--- Source material ---
··········

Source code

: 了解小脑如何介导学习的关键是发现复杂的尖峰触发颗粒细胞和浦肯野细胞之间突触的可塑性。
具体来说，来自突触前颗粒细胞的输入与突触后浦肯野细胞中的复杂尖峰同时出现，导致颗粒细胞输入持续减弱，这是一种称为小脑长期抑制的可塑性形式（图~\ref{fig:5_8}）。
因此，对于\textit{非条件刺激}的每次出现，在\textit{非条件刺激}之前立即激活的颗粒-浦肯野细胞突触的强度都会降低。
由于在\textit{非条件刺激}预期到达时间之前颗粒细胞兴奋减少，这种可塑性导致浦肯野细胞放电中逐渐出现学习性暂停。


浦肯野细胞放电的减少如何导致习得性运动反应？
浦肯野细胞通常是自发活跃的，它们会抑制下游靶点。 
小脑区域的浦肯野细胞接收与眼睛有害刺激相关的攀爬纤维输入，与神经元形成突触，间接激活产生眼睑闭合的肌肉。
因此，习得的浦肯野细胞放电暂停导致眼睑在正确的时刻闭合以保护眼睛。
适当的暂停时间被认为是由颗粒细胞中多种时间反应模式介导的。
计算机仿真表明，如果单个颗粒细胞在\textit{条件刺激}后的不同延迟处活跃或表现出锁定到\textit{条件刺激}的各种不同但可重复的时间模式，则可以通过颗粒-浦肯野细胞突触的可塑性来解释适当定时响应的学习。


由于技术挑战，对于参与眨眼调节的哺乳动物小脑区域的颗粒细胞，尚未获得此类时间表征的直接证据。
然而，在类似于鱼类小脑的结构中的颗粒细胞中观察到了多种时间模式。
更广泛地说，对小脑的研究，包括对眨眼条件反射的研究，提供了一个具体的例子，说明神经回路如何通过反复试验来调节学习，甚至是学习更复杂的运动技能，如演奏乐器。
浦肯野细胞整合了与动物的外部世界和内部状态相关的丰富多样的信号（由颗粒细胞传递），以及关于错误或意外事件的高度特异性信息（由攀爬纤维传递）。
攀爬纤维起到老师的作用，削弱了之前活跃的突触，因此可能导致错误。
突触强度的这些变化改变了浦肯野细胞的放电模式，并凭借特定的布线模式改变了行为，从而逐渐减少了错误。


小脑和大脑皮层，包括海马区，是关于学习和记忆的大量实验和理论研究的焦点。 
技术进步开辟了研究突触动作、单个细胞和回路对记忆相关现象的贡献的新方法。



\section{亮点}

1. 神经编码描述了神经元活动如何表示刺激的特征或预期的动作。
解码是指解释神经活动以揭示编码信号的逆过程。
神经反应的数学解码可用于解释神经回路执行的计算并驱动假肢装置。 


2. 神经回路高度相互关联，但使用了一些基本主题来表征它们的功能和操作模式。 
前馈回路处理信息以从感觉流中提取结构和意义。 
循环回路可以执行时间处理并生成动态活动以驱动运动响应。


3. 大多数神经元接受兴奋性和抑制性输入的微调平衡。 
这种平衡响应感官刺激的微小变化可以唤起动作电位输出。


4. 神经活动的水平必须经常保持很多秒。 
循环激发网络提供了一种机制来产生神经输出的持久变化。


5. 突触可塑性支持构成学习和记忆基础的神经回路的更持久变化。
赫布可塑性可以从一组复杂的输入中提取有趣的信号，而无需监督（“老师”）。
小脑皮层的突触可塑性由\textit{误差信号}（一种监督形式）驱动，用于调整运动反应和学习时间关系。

··········

--- Exercise brief ---
Wherever the string "非条件刺激" shows up in a line above, tally that line, and answer with the final number alone.

--- Exercise answer ---
2